## YOUR OBJECTIVE
Across the data below, how many lines have the word "group" in them? Respond with the number alone.

## INFORMATION
++++

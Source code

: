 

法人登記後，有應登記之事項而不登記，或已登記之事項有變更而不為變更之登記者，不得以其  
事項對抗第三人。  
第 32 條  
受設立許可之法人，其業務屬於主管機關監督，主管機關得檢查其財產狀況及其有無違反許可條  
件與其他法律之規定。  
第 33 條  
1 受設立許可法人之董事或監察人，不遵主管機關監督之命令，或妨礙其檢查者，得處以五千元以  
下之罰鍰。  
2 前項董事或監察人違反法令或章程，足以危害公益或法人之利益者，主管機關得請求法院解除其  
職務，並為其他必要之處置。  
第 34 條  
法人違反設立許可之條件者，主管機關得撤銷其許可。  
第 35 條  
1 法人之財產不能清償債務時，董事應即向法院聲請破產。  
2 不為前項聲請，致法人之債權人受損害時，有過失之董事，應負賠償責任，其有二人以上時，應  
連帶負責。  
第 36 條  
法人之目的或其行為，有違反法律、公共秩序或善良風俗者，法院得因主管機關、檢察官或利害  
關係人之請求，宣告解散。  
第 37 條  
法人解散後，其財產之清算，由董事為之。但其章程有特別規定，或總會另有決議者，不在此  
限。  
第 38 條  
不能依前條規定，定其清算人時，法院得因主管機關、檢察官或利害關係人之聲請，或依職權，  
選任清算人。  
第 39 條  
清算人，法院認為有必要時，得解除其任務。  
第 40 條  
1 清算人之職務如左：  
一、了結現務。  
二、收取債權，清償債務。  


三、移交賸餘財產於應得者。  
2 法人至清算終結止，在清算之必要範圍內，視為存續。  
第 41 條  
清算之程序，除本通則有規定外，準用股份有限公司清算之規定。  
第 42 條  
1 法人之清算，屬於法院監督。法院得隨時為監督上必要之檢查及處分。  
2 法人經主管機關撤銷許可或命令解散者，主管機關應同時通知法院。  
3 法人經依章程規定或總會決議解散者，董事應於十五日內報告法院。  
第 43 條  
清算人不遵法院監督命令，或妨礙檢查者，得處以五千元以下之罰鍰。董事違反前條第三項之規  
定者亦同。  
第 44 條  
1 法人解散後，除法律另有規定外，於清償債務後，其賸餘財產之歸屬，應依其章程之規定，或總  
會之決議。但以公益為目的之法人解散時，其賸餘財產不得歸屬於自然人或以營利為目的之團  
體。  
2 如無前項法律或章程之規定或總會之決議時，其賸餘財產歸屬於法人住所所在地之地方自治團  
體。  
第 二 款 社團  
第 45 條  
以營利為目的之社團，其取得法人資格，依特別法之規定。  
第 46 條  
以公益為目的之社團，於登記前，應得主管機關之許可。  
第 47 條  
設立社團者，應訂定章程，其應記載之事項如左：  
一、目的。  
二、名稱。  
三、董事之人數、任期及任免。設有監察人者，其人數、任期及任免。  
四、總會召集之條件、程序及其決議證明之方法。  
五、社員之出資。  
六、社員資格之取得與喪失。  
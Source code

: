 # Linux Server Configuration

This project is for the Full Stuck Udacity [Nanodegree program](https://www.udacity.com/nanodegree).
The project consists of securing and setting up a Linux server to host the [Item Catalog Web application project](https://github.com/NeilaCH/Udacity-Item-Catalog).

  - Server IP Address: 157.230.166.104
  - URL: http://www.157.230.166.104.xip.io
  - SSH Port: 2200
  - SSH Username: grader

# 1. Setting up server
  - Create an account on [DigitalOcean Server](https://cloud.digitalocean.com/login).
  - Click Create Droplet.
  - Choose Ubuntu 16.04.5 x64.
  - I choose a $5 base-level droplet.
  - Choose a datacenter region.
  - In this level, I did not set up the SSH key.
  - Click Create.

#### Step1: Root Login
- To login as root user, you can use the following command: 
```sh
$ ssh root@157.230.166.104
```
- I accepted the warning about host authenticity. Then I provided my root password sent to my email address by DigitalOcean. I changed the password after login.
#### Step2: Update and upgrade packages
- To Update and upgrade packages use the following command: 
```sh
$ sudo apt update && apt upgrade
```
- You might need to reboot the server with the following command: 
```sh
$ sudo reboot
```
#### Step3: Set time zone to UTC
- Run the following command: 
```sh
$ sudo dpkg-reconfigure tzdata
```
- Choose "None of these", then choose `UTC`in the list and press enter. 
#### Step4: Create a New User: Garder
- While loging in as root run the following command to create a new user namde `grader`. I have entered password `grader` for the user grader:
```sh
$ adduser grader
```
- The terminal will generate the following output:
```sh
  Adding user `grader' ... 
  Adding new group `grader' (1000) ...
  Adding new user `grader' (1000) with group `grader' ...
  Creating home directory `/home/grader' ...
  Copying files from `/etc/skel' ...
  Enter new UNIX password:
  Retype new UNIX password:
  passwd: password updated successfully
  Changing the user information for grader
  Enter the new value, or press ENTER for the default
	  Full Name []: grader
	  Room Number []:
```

++++

## EXERCISE ANSWER
2